In the novel La Leyenda de Los Soles (1993), Homero Aridjis describes an overpopulated Mexico and a water shortage in the Valley of Mexico so severe that its inhabitants assault water pipes at the entrance to the city. In other words, people in the novel are experiencing a crisis.

Perhaps the first premise of Aridjis’s novel has not happened yet, but the second became a reality this year in Monterrey. The water crisis or water shortage suffered by the most populous city in the north of the country is not only the result of problems in water management policies, but also an indicator that a vast region of North America – which includes the United States – could live similar scenarios if no urgent action is taken.

What happened in Monterey?

In short, the city’s water needs (approximately 15,000 liters per minute) collided with a drop in supply to less than 12,000 liters per second between the months of February and August. That, and a sum of factors that, combined, resulted in a decrease in the supply of water and generated a crisis.

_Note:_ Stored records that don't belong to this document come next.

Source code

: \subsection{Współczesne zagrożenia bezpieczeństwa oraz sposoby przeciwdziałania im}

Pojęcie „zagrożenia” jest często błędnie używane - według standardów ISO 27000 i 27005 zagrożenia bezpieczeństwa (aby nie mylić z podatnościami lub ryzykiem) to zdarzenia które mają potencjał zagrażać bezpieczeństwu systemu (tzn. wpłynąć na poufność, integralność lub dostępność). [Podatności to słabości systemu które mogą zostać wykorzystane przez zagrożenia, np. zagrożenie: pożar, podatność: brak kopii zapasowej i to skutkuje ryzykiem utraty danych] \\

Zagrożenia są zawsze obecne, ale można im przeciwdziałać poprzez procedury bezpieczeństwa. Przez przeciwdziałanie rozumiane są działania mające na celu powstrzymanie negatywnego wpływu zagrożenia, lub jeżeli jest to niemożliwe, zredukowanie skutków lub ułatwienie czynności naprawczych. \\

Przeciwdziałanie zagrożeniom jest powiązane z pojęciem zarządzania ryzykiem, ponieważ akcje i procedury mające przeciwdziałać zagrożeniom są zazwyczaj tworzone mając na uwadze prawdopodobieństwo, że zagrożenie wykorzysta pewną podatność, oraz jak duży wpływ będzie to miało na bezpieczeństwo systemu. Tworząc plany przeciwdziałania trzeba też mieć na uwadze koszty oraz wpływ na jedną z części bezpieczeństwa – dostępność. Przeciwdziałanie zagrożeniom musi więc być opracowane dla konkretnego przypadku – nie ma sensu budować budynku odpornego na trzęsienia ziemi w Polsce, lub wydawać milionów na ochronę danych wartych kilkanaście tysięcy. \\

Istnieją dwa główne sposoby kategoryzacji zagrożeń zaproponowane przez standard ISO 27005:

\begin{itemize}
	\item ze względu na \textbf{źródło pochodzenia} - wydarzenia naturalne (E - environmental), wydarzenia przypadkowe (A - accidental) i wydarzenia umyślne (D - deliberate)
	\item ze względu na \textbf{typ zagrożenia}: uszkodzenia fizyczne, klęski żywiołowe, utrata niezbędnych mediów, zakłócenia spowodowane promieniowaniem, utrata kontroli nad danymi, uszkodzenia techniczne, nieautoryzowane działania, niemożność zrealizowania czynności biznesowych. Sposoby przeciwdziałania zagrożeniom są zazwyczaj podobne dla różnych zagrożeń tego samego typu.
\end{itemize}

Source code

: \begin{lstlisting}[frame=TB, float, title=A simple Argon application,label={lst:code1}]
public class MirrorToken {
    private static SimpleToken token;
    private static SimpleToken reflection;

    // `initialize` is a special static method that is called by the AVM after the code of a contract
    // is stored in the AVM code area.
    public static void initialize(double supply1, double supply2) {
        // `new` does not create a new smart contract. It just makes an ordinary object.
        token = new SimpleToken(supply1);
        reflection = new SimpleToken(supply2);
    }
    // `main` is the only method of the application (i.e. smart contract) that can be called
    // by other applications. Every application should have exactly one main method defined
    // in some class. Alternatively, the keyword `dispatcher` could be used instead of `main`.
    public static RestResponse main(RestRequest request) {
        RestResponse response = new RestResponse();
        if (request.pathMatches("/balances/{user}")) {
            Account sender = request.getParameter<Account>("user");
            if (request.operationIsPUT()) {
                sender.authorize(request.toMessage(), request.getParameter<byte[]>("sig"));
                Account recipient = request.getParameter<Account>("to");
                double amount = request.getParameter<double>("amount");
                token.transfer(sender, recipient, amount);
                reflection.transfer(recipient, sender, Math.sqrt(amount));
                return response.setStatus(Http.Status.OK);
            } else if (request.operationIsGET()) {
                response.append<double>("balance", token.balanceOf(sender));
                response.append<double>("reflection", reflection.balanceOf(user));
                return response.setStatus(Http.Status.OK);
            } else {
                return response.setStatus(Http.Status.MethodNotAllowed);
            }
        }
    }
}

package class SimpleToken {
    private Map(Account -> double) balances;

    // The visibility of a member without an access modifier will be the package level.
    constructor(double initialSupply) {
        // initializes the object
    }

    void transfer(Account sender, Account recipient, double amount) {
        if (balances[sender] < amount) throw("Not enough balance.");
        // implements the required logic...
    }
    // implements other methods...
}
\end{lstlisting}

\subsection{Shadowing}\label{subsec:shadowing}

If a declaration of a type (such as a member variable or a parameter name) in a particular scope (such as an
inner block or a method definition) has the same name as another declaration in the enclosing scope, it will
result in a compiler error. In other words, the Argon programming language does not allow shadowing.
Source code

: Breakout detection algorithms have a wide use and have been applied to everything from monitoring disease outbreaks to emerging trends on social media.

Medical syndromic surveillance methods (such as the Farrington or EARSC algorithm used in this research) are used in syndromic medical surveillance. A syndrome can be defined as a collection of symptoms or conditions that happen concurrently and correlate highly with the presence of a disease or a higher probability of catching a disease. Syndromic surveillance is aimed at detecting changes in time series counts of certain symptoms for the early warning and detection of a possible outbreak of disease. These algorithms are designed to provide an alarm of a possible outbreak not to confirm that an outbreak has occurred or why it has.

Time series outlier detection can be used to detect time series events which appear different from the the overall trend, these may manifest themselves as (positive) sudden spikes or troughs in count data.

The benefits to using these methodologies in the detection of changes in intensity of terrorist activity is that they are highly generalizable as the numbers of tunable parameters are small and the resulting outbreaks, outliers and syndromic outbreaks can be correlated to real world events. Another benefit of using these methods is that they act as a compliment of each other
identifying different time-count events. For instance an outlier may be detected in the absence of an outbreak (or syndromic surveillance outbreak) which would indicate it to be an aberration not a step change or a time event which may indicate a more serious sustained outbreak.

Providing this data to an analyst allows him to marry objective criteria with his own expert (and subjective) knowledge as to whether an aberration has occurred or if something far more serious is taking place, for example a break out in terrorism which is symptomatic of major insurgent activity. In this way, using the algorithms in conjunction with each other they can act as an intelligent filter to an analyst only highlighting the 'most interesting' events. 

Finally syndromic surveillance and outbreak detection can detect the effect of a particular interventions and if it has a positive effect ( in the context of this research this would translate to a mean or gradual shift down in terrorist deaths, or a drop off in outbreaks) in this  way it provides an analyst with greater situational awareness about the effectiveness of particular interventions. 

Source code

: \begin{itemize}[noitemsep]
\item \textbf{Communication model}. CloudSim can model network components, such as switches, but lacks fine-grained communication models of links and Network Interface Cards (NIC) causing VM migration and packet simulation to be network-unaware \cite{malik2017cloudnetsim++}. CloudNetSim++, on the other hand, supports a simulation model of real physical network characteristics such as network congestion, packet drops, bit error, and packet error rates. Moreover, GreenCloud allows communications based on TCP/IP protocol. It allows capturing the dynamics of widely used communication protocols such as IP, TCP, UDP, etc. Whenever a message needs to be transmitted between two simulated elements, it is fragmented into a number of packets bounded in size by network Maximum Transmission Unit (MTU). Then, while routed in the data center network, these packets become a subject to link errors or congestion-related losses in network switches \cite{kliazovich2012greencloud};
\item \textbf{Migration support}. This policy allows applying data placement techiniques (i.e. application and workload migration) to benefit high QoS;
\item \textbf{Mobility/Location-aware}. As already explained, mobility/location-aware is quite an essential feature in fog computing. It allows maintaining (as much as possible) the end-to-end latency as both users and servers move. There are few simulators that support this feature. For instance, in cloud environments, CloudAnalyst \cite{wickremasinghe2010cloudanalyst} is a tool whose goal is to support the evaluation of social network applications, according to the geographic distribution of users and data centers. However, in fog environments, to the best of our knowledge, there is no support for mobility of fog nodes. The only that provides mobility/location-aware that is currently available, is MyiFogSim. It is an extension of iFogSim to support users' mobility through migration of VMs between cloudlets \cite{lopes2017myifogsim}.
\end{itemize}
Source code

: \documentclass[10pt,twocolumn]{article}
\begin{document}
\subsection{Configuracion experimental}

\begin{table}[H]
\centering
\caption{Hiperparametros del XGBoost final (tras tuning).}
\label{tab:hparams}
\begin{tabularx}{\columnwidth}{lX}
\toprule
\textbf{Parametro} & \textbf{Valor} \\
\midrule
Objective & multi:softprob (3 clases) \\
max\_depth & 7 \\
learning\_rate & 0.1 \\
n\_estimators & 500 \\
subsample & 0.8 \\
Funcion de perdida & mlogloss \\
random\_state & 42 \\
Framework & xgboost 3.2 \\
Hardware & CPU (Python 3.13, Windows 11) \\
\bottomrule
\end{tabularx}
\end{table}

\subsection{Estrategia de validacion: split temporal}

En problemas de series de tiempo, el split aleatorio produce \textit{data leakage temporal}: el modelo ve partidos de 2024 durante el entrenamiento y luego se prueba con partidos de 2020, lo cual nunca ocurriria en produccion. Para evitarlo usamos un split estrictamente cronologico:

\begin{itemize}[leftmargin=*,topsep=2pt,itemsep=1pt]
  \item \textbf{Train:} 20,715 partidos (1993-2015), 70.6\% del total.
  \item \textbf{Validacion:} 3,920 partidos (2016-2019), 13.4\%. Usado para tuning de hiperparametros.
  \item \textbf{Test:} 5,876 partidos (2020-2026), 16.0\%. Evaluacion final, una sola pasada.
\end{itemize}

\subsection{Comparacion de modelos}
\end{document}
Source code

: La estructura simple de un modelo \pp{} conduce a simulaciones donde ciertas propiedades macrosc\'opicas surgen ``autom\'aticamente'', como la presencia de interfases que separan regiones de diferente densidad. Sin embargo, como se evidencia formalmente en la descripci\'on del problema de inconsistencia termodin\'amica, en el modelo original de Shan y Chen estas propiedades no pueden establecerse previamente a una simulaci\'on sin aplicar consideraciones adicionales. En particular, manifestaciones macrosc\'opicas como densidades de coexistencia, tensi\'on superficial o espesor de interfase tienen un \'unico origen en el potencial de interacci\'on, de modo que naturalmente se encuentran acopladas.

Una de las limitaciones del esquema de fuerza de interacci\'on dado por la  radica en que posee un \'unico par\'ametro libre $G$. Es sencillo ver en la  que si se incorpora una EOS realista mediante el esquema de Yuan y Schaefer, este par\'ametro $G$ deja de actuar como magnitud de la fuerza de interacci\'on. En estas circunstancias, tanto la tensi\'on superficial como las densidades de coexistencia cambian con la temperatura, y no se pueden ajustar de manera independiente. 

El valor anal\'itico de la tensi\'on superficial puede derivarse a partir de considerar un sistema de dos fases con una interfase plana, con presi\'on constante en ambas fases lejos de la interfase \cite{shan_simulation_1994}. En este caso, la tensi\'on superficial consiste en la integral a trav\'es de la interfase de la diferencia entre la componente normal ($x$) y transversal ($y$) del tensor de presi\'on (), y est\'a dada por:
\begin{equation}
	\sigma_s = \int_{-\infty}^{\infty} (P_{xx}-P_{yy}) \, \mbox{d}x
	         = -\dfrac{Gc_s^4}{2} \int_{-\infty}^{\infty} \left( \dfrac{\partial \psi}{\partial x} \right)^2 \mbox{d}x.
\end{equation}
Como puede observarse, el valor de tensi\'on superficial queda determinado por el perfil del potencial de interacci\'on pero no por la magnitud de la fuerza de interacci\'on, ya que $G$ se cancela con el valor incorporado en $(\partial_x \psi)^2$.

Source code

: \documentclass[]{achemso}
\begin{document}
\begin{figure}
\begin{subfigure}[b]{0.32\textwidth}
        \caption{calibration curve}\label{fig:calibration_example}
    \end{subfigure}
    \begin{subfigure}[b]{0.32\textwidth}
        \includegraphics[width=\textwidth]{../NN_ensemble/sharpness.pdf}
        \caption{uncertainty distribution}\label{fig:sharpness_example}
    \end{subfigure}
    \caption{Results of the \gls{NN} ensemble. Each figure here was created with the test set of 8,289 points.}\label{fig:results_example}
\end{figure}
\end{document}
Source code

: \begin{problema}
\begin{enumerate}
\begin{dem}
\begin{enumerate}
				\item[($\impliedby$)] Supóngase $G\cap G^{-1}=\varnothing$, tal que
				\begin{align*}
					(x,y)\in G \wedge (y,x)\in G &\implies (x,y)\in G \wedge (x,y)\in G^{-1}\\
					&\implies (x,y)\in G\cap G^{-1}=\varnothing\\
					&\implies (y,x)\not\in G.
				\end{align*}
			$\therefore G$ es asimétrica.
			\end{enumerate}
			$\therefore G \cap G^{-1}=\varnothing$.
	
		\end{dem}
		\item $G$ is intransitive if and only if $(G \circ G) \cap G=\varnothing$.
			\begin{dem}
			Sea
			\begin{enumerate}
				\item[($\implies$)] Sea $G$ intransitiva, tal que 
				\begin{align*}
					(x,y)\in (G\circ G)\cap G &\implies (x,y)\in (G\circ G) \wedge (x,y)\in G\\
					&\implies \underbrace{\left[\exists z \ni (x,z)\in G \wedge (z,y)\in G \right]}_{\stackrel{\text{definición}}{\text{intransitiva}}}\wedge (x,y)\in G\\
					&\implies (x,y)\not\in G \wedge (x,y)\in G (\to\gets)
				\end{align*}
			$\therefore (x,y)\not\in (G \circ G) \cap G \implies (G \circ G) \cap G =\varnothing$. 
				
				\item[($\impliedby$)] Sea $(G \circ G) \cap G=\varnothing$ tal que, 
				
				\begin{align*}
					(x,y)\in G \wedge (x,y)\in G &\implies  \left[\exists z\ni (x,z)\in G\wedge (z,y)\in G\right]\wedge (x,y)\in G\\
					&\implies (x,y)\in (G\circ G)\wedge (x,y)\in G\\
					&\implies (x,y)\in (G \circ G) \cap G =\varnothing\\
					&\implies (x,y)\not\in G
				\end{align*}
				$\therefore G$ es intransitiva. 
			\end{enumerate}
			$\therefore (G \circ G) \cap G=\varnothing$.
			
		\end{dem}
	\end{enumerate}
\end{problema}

The combination of factors pushed this water crisis to the limit in Monterrey. However, it is not exclusive to this city. According to the Atlas of Water Vulnerability in Mexico to Climate Change (Conagua 2015), the basins of the Valley of Mexico, northern Sinaloa, the Conchos River in Chihuahua, and the Lerma River basin that provides water to the Bajío have a very high vulnerability in the face of prolonged droughts.

Avoid water crisis

The United States also has similar problems with cities in Mexico that share a close geographic relationship, such as the Texas Valley and the entire state of California, which could experience severe water shortages in the coming years.

Preventing the recurrence of water crises in metropolises like Monterrey and Homero Aridjis’s prophecy from becoming a daily scene will require money, a saving culture, new habits, and above all, a way of seeing water as a limited resource on which we depend and that we need to learn how to grow in harmony with our environment. In other words, a paradigm shift.